What Eta Squared can tell us

Imagine a study, where students have to nominate the highest and lowest achiever from their class in mathematics — up to three names, including themselves. The rationale about such a question would be to investigate the salience of same-gender role models as a function of different experimential conditions. In your study, you would divide classes into same-gender groups and mixed-gender groups to investigate, whether this might have an impact on the nominations. You would collect some data and find that girls in the same-gender condition nominate 1.42 (SE = .24) high-math-ability girls, and in the mixed-gender condition 0.36 (SE = .23) girls. This result has been indeed found in a study by Huguet and Régner (2007, page 554). What do you think, would be the explained variance (\(\eta\)2) of the experimental condition (same vs. mixed-gender) on the number of nominations in an ANOVA on such data? Would it be around 1-10%, 10-20%, 20-30% or 30-40%?

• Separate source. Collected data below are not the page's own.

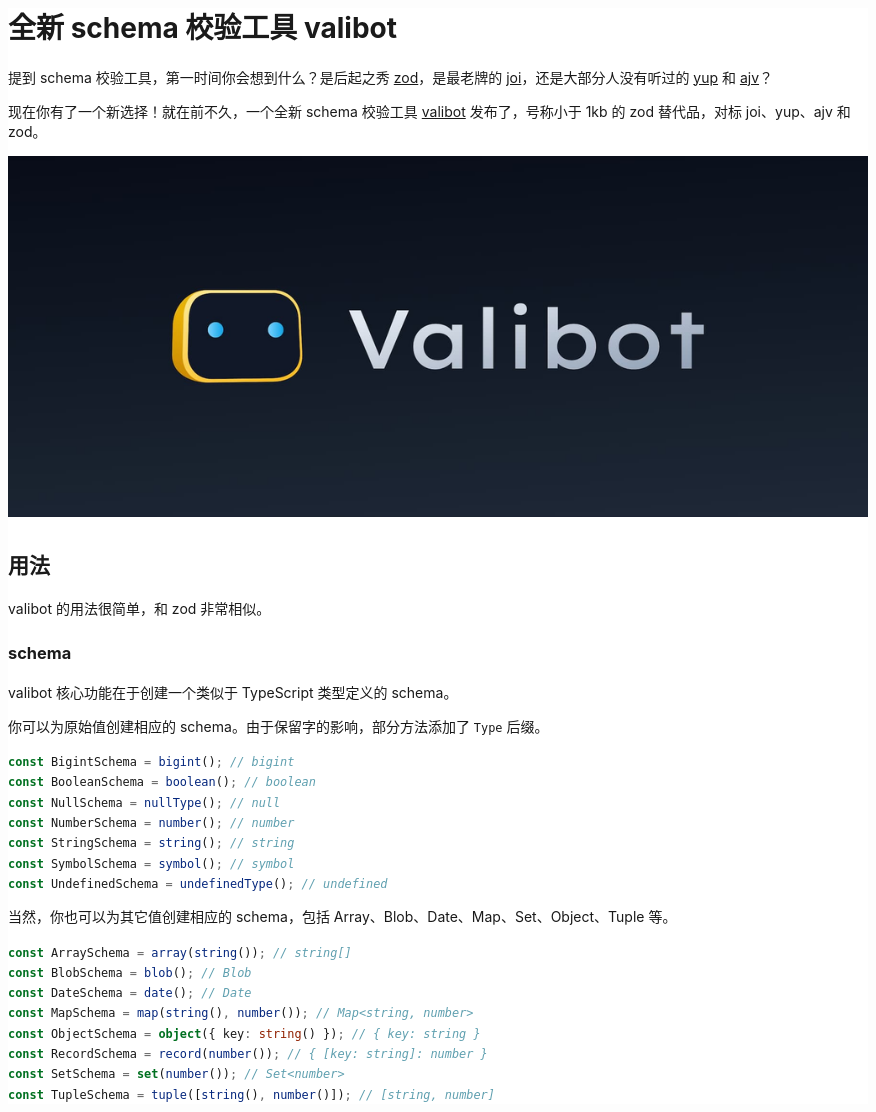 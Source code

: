 # 全新 schema 校验工具 valibot

提到 schema 校验工具，第一时间你会想到什么？是后起之秀 [zod](https://zod.dev/)，是最老牌的 [joi](https://joi.dev/)，还是大部分人没有听过的 [yup](https://github.com/jquense/yup) 和 [ajv](https://ajv.js.org/)？

现在你有了一个新选择！就在前不久，一个全新 schema 校验工具 [valibot](https://valibot.dev/) 发布了，号称小于 1kb 的 zod 替代品，对标 joi、yup、ajv 和 zod。

![valibot](valibot.jpg)

## 用法

valibot 的用法很简单，和 zod 非常相似。

### schema

valibot 核心功能在于创建一个类似于 TypeScript 类型定义的 schema。

你可以为原始值创建相应的 schema。由于保留字的影响，部分方法添加了 `Type` 后缀。

```typescript
const BigintSchema = bigint(); // bigint
const BooleanSchema = boolean(); // boolean
const NullSchema = nullType(); // null
const NumberSchema = number(); // number
const StringSchema = string(); // string
const SymbolSchema = symbol(); // symbol
const UndefinedSchema = undefinedType(); // undefined
```

当然，你也可以为其它值创建相应的 schema，包括 Array、Blob、Date、Map、Set、Object、Tuple 等。

```typescript
const ArraySchema = array(string()); // string[]
const BlobSchema = blob(); // Blob
const DateSchema = date(); // Date
const MapSchema = map(string(), number()); // Map<string, number>
const ObjectSchema = object({ key: string() }); // { key: string }
const RecordSchema = record(number()); // { [key: string]: number }
const SetSchema = set(number()); // Set<number>
const TupleSchema = tuple([string(), number()]); // [string, number]
```
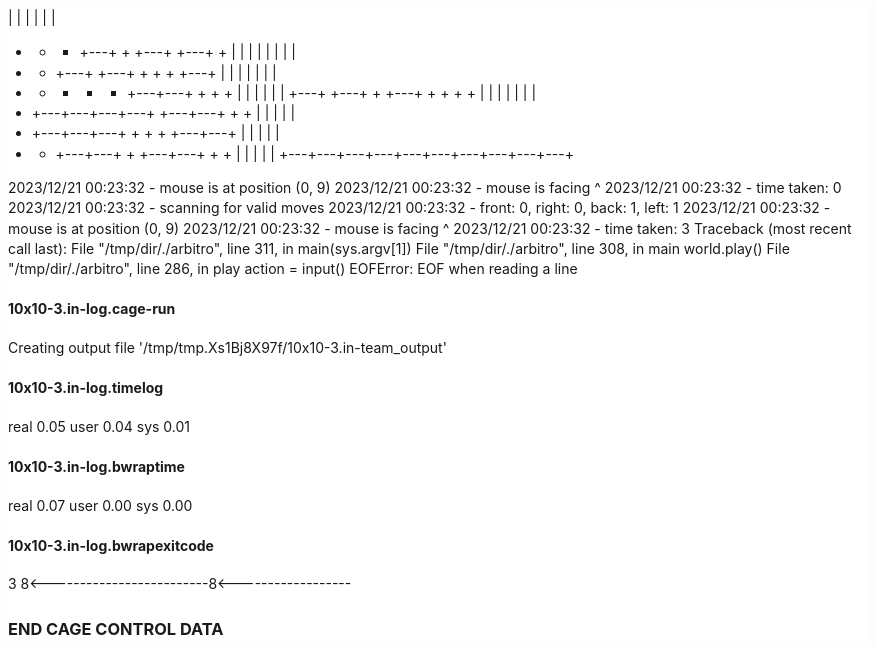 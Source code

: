 |       |       |   |           |       |
+   +   +   +---+   +   +---+   +---+   +
|   |   |           |   |   |   |       |
+   +   +---+   +---+   +   +   +   +---+
|   |       |               |   |   |   |
+   +   +   +   +   +---+---+   +   +   +
|       |       |           |   |       |
+---+   +---+   +   +---+   +   +   +   +
|       |       |       |       |   |   |
+   +---+---+---+---+   +---+---+   +   +
|                   |   |       |       |
+   +---+---+---+   +   +   +   +---+---+
|                   |   |   |           |
+   +   +---+---+   +   +---+---+   +   +
|   |               |               |   |
+---+---+---+---+---+---+---+---+---+---+

2023/12/21 00:23:32 - mouse is at position (0, 9)
2023/12/21 00:23:32 - mouse is facing ^
2023/12/21 00:23:32 - time taken: 0
2023/12/21 00:23:32 - scanning for valid moves
2023/12/21 00:23:32 - front: 0, right: 0, back: 1, left: 1
2023/12/21 00:23:32 - mouse is at position (0, 9)
2023/12/21 00:23:32 - mouse is facing ^
2023/12/21 00:23:32 - time taken: 3
Traceback (most recent call last):
  File "/tmp/dir/./arbitro", line 311, in <module>
    main(sys.argv[1])
  File "/tmp/dir/./arbitro", line 308, in main
    world.play()
  File "/tmp/dir/./arbitro", line 286, in play
    action = input()
EOFError: EOF when reading a line
#### 10x10-3.in-log.cage-run
Creating output file '/tmp/tmp.Xs1Bj8X97f/10x10-3.in-team_output'
#### 10x10-3.in-log.timelog
real 0.05
user 0.04
sys 0.01
#### 10x10-3.in-log.bwraptime
real 0.07
user 0.00
sys 0.00
#### 10x10-3.in-log.bwrapexitcode
3
8<-------------------------8<------------------
### END CAGE CONTROL DATA
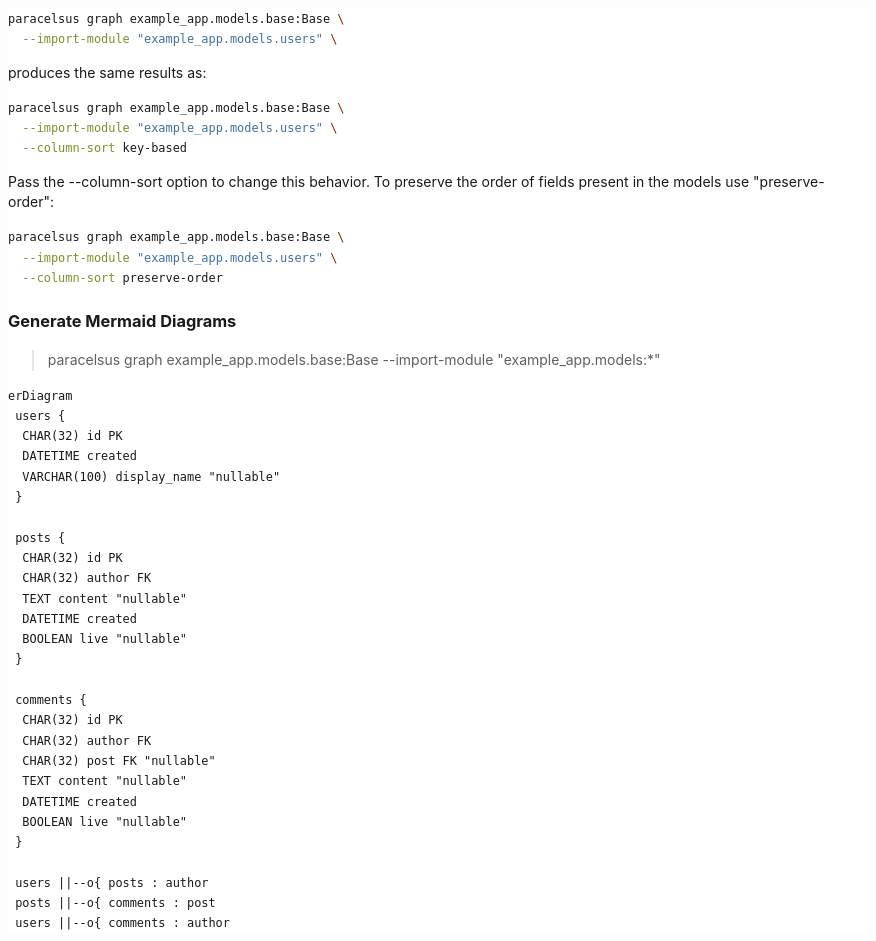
 ```bash
paracelsus graph example_app.models.base:Base \
  --import-module "example_app.models.users" \
```

produces the same results as:

```bash
paracelsus graph example_app.models.base:Base \
  --import-module "example_app.models.users" \
  --column-sort key-based
```

Pass the --column-sort option to change this behavior. To preserve the order of fields present in the models use "preserve-order":

```bash
paracelsus graph example_app.models.base:Base \
  --import-module "example_app.models.users" \
  --column-sort preserve-order
```

### Generate Mermaid Diagrams


> paracelsus graph example_app.models.base:Base --import-module "example_app.models:*"

```text
erDiagram
 users {
  CHAR(32) id PK
  DATETIME created
  VARCHAR(100) display_name "nullable"
 }

 posts {
  CHAR(32) id PK
  CHAR(32) author FK
  TEXT content "nullable"
  DATETIME created
  BOOLEAN live "nullable"
 }

 comments {
  CHAR(32) id PK
  CHAR(32) author FK
  CHAR(32) post FK "nullable"
  TEXT content "nullable"
  DATETIME created
  BOOLEAN live "nullable"
 }

 users ||--o{ posts : author
 posts ||--o{ comments : post
 users ||--o{ comments : author
```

To help you, let’s visualize the data in a common, but infamous plot, the so called “dynamite plot”:

library(lsr)
library(yarrr)
library(DescTools)
library(dplyr)
library(tidyr)
library(ggplot2)
library(kableExtra)

library(gganimate)
library(treemapify)#devtools::install_github("wilkox/treemapify")
dynamite <- data.frame(group = c("mixed","same"), mean = c(1.42, 0.36), SE = c(.24, .23))

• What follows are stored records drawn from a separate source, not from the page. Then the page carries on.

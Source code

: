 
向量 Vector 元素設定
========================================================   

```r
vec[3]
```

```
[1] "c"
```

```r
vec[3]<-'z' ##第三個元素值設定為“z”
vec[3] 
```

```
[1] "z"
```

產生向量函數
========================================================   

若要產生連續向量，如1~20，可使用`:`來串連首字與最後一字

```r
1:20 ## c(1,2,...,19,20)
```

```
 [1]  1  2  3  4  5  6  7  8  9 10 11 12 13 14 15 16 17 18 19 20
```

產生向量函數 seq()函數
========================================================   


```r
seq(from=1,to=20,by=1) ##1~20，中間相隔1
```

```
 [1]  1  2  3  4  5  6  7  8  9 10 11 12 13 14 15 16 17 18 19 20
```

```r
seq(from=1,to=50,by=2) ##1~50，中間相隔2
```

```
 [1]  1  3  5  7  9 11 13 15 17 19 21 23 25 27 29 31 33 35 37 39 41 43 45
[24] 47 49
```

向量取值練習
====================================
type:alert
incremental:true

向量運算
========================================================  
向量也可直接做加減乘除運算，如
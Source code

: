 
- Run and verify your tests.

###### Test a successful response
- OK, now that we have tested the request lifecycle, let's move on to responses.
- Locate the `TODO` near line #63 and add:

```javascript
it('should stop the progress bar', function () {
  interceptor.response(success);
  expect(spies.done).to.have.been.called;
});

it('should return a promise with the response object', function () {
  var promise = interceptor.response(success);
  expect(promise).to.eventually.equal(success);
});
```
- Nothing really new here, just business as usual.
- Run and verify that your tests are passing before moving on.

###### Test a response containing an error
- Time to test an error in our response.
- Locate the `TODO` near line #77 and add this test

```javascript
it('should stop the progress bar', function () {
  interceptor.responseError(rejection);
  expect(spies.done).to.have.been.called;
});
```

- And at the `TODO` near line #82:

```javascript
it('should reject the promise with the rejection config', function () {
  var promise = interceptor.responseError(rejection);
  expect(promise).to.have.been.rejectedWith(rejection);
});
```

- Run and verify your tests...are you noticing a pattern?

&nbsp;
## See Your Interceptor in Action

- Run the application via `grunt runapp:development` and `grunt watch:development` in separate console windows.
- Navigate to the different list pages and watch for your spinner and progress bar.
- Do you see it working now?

ggplot(dynamite, aes(x = group, y = mean, fill = group)) + 
  geom_bar(position = position_dodge(), stat = "identity") +
  scale_fill_manual(values = c("#4D4D4D","#B3B3B3")) +
  geom_errorbar(aes(ymin = mean-SE, ymax = mean+SE), width=.2, size = 1.1, position = position_dodge(.9)) +
  ylab("Nominations")+ 
  theme_bw() +
  guides(fill = FALSE)+
  theme(axis.text = element_text(size = 20)) + 
  theme(axis.title = element_text(size = 20))

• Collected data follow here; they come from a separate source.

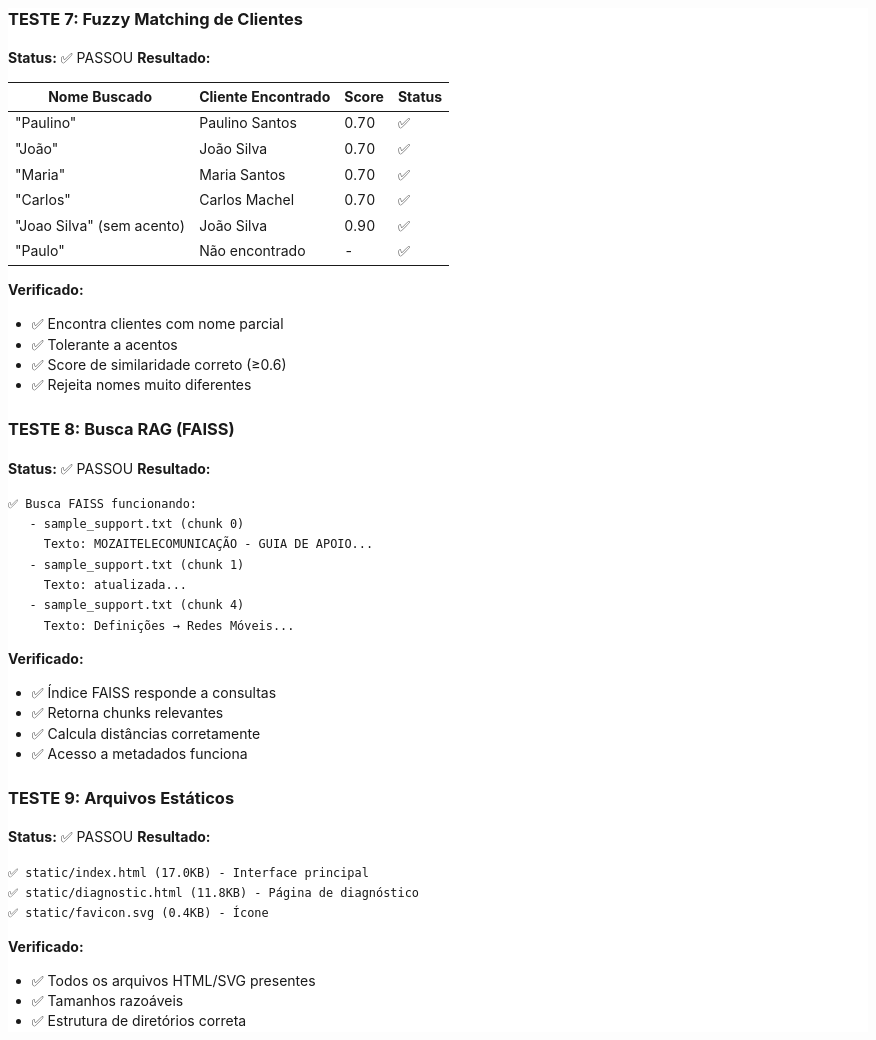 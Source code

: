 ### TESTE 7: Fuzzy Matching de Clientes
**Status:** ✅ PASSOU
**Resultado:**

| Nome Buscado | Cliente Encontrado | Score | Status |
|--------------|-------------------|-------|--------|
| "Paulino" | Paulino Santos | 0.70 | ✅ |
| "João" | João Silva | 0.70 | ✅ |
| "Maria" | Maria Santos | 0.70 | ✅ |
| "Carlos" | Carlos Machel | 0.70 | ✅ |
| "Joao Silva" (sem acento) | João Silva | 0.90 | ✅ |
| "Paulo" | Não encontrado | - | ✅ |

**Verificado:**
- ✅ Encontra clientes com nome parcial
- ✅ Tolerante a acentos
- ✅ Score de similaridade correto (≥0.6)
- ✅ Rejeita nomes muito diferentes

### TESTE 8: Busca RAG (FAISS)
**Status:** ✅ PASSOU
**Resultado:**
```
✅ Busca FAISS funcionando:
   - sample_support.txt (chunk 0)
     Texto: MOZAITELECOMUNICAÇÃO - GUIA DE APOIO...
   - sample_support.txt (chunk 1)
     Texto: atualizada...
   - sample_support.txt (chunk 4)
     Texto: Definições → Redes Móveis...
```
**Verificado:**
- ✅ Índice FAISS responde a consultas
- ✅ Retorna chunks relevantes
- ✅ Calcula distâncias corretamente
- ✅ Acesso a metadados funciona

### TESTE 9: Arquivos Estáticos
**Status:** ✅ PASSOU
**Resultado:**
```
✅ static/index.html (17.0KB) - Interface principal
✅ static/diagnostic.html (11.8KB) - Página de diagnóstico
✅ static/favicon.svg (0.4KB) - Ícone
```
**Verificado:**
- ✅ Todos os arquivos HTML/SVG presentes
- ✅ Tamanhos razoáveis
- ✅ Estrutura de diretórios correta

We see that the groups seem to differ quite a lot, but we do not see anything else than we already knew from the statistics of the mean and standard error above. Still, such plots are widely used in academia, even though their information can be displayed in a table with two rows (means and standard errors). A Hint: Do not use such plots, and try to ban them from papers you are writing or reviewing (see this post).

Now enough suspension, to unravel the magnitude of explained variance. Huguet & Régner (2007) reported the following result for their ANOVA:

F(1,216) = 8.92, p < .003, \(\eta\)2 = .04.

So, the experimental condition explains a mere 4% of the variance in the data. If this value of \(\eta\)2 surprises you, you are not alone. While the mean difference supposes a rather clear difference between the groups, I also wondered, why eta squared was thus small. Also the large F-value, that results from the division of the Mean Sum of Squares between the groups by the Mean Sum of Squares within groups was high, suggesting a large ratio of between- to within-group variance. I could not come up with a good explanation of this seemingly inconsistent result, and thus I tried to get a feeling on how \(\eta\)2 behaves in similar cases to the ones the authors reported. As I could not get my hands on the original data, I just simulated some data that resembles the dataset used in the study at least by the mean and sample size. The mean and the standard errors are summarized in the following table:

set.seed(2616)
n <- 218/2  # assuming, both experimental groups are equally large

mixed <- rnorm(n, mean = 1.42, sd = sqrt(n)*.24) #simulate sample from a normal distribution with the respective mean and standard deviation
same <- rnorm(n, mean = .36, sd = sqrt(n)*.23)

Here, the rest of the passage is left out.